* **Problem statement**
Give the number of lines in the entries below that contain "bottom". Write nothing besides it.

▼

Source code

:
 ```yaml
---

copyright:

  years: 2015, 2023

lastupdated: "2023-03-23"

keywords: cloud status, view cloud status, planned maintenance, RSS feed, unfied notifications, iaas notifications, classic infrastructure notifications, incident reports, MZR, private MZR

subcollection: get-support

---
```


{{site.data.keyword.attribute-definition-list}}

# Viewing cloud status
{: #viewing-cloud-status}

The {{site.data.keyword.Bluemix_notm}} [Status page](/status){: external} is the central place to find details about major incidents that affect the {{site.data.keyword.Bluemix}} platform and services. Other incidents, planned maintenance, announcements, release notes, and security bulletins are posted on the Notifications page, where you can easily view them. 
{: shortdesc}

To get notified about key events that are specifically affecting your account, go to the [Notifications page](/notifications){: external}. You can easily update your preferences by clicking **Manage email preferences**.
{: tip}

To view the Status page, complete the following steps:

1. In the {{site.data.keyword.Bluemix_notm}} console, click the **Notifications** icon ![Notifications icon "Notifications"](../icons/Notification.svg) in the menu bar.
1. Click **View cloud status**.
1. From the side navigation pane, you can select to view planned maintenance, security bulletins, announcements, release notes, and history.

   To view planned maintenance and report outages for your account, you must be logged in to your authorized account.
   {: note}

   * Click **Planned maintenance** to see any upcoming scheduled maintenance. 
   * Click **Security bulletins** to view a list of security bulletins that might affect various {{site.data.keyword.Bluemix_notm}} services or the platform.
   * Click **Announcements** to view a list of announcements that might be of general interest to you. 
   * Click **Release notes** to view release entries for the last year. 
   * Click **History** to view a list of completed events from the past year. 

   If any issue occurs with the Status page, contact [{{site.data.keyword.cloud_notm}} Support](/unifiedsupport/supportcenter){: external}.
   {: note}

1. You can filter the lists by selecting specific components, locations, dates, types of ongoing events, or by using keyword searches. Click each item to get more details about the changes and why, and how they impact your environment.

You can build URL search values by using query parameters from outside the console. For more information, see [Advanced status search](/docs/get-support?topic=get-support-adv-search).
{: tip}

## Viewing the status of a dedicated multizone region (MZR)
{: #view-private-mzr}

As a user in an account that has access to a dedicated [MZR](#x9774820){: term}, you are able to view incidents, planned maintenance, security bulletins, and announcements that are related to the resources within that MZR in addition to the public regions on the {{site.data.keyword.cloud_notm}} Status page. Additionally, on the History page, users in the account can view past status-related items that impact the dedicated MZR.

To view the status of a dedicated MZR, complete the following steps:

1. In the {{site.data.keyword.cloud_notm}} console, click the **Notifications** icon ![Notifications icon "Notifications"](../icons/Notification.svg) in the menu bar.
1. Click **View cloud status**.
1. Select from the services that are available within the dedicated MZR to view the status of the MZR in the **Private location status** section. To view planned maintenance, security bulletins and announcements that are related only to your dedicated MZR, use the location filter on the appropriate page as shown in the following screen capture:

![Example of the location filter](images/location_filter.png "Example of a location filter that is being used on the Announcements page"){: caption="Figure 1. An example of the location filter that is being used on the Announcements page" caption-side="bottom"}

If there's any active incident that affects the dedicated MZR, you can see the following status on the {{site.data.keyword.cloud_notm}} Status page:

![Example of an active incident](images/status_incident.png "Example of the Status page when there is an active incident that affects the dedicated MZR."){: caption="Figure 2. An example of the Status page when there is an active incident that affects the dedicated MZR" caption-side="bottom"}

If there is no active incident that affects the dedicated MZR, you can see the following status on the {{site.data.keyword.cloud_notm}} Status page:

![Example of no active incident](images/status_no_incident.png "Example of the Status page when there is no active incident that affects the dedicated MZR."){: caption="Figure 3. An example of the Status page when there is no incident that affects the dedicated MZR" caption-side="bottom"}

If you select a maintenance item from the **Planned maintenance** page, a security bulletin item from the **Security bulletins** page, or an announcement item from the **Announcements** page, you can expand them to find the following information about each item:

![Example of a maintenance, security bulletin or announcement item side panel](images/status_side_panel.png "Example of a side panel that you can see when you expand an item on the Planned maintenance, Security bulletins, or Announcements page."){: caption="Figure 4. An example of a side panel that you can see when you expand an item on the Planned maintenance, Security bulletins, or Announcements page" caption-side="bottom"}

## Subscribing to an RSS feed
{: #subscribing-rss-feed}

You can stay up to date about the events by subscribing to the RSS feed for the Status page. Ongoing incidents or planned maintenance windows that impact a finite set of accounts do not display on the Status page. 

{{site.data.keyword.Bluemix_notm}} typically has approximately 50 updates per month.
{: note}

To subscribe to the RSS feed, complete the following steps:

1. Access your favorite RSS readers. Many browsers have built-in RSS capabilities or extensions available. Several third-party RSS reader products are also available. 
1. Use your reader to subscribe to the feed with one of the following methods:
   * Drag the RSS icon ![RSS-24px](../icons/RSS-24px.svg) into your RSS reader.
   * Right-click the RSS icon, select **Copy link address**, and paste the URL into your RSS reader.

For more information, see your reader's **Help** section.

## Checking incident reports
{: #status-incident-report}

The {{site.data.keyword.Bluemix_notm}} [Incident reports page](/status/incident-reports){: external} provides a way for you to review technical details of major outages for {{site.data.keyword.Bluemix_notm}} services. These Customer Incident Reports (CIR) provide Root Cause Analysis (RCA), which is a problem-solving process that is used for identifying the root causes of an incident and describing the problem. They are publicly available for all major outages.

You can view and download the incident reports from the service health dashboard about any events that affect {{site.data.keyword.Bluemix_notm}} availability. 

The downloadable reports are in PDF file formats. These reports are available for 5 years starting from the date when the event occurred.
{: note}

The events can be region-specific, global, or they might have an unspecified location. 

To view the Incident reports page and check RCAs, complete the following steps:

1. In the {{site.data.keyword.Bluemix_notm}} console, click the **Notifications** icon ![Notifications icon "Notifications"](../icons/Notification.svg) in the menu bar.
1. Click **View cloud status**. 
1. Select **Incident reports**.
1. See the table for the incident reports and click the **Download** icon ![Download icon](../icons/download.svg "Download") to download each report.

▲

* **Answer for this exercise**
4